• What the exercise asks
Retype exactly, and only, the lines from the one that contains "period during which the event is predicted" through the final line of the entries.
(Source records begins)
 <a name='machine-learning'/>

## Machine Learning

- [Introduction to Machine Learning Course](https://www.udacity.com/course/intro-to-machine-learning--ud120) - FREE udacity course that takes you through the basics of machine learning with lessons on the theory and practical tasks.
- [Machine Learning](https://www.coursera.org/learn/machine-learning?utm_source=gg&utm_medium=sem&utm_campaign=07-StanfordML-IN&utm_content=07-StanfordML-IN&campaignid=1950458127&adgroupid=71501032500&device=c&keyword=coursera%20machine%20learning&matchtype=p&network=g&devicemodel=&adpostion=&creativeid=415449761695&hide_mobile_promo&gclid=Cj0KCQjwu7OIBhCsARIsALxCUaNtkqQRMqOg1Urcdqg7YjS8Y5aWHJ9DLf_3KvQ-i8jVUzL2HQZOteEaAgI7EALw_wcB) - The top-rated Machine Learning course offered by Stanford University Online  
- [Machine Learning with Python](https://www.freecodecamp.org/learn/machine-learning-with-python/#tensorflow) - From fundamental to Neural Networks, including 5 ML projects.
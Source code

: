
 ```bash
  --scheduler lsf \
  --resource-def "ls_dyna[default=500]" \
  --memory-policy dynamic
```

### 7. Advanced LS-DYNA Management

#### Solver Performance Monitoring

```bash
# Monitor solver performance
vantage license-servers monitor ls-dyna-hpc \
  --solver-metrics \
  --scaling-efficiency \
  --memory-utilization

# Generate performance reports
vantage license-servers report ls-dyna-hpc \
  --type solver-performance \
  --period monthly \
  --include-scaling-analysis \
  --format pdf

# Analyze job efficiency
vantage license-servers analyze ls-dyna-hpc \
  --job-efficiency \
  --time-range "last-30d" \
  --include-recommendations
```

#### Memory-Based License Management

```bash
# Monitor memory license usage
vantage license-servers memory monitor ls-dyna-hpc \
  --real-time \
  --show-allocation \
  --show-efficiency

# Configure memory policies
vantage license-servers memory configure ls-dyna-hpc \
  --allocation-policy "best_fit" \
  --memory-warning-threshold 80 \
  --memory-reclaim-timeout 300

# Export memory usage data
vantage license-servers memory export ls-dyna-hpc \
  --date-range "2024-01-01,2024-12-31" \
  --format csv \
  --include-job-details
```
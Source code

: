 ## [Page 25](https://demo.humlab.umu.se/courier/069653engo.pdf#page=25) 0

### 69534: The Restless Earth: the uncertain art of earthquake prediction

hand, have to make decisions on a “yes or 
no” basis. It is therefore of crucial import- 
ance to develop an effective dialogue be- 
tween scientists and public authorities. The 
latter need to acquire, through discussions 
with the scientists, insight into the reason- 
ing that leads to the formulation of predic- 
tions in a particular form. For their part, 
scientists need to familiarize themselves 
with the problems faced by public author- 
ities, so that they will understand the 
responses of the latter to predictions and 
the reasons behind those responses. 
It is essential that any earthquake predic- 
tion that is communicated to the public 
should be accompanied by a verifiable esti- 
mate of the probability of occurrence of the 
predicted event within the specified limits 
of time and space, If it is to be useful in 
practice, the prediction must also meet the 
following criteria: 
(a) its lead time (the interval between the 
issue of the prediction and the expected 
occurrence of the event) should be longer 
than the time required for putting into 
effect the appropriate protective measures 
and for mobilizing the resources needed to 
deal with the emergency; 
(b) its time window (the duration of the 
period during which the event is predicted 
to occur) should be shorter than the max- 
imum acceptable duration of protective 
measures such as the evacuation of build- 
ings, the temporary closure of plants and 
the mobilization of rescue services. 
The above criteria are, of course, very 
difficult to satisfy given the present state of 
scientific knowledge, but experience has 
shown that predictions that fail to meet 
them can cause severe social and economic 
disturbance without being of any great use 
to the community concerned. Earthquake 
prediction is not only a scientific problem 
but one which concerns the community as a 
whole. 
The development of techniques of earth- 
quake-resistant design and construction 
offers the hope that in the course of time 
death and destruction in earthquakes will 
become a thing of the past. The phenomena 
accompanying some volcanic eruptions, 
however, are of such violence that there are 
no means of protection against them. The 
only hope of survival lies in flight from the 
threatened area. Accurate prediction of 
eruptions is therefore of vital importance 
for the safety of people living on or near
(Source records ends)
• Result for this exercise
period during which the event is predicted 
to occur) should be shorter than the max- 
imum acceptable duration of protective 
measures such as the evacuation of build- 
ings, the temporary closure of plants and 
the mobilization of rescue services. 
The above criteria are, of course, very 
difficult to satisfy given the present state of 
scientific knowledge, but experience has 
shown that predictions that fail to meet 
them can cause severe social and economic 
disturbance without being of any great use 
to the community concerned. Earthquake 
prediction is not only a scientific problem 
but one which concerns the community as a 
whole. 
The development of techniques of earth- 
quake-resistant design and construction 
offers the hope that in the course of time 
death and destruction in earthquakes will 
become a thing of the past. The phenomena 
accompanying some volcanic eruptions, 
however, are of such violence that there are 
no means of protection against them. The 
only hope of survival lies in flight from the 
threatened area. Accurate prediction of 
eruptions is therefore of vital importance 
for the safety of people living on or near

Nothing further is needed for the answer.